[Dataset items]
%%
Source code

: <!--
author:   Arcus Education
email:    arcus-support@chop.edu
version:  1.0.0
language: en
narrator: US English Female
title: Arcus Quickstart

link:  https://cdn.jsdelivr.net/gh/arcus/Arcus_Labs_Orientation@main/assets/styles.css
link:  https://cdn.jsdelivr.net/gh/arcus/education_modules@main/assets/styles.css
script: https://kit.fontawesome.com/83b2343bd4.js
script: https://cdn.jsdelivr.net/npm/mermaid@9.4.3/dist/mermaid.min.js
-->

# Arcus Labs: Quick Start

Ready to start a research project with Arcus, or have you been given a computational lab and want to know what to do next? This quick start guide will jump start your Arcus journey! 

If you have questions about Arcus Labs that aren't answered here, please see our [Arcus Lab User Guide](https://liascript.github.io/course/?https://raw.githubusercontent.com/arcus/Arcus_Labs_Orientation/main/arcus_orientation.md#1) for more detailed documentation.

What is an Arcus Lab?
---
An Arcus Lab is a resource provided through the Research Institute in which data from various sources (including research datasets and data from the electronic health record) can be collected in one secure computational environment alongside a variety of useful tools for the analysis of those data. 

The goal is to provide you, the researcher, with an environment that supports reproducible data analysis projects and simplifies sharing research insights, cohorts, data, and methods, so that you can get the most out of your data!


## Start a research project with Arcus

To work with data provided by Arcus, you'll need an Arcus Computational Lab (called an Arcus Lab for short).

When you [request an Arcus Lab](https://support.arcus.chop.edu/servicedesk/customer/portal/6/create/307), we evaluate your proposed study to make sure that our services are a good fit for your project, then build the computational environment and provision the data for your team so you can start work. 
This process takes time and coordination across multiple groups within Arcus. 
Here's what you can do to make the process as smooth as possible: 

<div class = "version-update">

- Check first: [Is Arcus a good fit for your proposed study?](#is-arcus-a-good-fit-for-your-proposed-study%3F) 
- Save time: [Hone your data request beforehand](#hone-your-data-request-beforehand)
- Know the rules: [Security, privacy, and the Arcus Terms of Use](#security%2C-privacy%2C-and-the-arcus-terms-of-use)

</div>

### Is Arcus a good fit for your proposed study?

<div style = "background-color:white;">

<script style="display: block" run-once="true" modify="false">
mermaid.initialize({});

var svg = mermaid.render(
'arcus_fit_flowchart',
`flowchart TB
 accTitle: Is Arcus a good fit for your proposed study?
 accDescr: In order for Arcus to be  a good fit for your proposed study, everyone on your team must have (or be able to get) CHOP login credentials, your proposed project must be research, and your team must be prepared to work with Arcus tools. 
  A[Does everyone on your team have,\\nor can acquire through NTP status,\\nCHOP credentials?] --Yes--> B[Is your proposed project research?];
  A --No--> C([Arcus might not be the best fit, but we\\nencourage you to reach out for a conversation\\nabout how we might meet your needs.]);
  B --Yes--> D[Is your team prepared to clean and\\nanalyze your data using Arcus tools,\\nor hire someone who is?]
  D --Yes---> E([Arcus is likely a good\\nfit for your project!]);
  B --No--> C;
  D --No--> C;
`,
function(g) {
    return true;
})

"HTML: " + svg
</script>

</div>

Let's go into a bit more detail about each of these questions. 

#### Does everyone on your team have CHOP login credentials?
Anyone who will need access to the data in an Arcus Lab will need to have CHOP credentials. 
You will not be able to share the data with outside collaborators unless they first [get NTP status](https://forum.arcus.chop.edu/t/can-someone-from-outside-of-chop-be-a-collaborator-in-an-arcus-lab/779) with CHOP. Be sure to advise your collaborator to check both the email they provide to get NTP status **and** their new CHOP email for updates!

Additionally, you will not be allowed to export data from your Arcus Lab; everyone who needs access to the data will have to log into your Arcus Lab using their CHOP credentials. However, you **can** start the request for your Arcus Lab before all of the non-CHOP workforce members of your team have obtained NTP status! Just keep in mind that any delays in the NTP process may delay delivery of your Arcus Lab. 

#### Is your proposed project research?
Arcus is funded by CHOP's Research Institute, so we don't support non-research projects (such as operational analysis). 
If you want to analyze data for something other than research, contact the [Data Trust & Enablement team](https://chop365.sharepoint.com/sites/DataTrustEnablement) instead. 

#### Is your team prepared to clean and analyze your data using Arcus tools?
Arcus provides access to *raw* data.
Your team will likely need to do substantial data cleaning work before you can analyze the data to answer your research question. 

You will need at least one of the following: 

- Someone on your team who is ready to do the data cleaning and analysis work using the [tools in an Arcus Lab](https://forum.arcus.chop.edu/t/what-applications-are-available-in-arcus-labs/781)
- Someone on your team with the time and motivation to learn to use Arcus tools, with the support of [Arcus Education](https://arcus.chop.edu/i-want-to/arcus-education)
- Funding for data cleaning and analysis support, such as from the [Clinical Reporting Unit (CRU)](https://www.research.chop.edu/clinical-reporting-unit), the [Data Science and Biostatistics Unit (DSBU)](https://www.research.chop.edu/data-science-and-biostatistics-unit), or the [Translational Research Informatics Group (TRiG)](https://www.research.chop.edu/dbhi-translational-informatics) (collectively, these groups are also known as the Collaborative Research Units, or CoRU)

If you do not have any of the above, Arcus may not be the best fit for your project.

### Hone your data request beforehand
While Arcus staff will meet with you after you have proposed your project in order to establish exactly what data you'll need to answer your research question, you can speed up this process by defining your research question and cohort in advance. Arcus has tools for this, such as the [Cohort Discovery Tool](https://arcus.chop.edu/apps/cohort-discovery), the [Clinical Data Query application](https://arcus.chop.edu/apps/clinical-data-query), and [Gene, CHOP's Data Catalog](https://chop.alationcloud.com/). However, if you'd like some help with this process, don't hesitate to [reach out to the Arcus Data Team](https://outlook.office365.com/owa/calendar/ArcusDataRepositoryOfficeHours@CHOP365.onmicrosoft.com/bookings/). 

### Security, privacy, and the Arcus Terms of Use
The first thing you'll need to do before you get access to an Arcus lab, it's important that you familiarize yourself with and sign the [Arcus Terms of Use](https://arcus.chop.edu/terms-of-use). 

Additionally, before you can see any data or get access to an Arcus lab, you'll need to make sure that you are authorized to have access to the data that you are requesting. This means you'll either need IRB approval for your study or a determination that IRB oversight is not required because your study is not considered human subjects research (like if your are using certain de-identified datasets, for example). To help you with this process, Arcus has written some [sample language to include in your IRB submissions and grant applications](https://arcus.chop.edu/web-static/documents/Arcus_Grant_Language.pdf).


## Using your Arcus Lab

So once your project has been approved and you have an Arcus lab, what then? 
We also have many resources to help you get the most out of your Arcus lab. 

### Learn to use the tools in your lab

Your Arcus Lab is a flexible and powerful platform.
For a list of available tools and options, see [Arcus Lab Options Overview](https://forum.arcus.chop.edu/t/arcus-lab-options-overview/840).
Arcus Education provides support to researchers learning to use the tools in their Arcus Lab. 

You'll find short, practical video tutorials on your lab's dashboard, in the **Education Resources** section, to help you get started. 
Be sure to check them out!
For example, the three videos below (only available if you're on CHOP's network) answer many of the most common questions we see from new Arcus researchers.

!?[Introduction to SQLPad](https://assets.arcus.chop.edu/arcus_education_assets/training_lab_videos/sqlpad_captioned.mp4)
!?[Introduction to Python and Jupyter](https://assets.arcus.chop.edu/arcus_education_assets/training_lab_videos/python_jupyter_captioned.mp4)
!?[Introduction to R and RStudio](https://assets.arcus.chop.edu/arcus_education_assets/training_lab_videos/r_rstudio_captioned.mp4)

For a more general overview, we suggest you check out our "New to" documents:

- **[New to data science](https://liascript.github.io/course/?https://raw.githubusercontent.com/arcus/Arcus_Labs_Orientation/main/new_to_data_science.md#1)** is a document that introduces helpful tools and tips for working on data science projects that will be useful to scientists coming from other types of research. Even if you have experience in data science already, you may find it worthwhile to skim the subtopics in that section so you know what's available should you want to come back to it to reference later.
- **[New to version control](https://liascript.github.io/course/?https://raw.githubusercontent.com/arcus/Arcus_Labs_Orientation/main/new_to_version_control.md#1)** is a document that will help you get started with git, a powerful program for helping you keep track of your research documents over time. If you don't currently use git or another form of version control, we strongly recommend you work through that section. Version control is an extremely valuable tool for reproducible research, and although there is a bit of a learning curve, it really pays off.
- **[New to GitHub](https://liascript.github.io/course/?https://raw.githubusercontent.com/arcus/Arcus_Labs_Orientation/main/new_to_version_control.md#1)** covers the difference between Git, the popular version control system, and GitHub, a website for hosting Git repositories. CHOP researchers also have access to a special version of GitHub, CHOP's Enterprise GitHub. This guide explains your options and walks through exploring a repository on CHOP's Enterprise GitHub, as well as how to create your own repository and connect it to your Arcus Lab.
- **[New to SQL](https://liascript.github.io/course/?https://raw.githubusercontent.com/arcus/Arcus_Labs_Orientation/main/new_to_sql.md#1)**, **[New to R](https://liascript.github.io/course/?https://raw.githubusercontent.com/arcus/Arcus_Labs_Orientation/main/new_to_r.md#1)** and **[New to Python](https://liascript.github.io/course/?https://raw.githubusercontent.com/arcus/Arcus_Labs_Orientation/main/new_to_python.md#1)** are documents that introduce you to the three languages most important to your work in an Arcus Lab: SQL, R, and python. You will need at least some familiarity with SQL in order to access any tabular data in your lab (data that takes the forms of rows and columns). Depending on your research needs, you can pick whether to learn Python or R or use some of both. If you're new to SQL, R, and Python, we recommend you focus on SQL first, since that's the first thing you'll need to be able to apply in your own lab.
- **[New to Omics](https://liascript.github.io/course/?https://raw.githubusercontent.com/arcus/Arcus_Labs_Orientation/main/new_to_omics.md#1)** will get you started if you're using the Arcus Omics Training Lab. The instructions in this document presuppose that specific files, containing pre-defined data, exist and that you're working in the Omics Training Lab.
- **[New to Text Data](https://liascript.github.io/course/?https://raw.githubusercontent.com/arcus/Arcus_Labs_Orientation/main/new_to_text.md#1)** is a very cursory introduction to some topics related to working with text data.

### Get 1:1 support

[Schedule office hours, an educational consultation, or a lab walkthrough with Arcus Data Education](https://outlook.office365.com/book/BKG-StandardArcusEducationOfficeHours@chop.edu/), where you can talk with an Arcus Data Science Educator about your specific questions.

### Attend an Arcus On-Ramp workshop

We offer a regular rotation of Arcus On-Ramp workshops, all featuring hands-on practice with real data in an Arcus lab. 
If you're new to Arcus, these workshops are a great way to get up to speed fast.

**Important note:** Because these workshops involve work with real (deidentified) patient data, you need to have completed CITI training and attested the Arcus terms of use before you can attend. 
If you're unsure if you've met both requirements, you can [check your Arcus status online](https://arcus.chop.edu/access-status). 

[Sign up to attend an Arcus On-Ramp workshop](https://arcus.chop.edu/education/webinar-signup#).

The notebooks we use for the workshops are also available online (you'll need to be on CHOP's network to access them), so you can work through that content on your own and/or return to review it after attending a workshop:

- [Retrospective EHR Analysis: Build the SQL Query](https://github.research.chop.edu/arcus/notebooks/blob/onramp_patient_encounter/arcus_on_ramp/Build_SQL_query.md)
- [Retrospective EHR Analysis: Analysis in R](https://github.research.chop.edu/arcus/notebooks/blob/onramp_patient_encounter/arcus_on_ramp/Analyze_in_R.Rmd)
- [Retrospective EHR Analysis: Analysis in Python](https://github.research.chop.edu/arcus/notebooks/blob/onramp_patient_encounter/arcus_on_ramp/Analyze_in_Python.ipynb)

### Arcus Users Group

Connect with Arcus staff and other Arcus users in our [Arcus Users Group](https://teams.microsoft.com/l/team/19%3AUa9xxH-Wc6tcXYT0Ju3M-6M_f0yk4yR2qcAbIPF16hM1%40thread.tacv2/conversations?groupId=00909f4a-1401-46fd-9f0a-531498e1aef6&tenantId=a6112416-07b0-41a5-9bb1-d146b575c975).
%%
## WORK INSTRUCTION
For the word "return", go through the records and show each line that carries it.

## SOLUTION TO THIS PROBLEM
    return true;
The notebooks we use for the workshops are also available online (you'll need to be on CHOP's network to access them), so you can work through that content on your own and/or return to review it after attending a workshop:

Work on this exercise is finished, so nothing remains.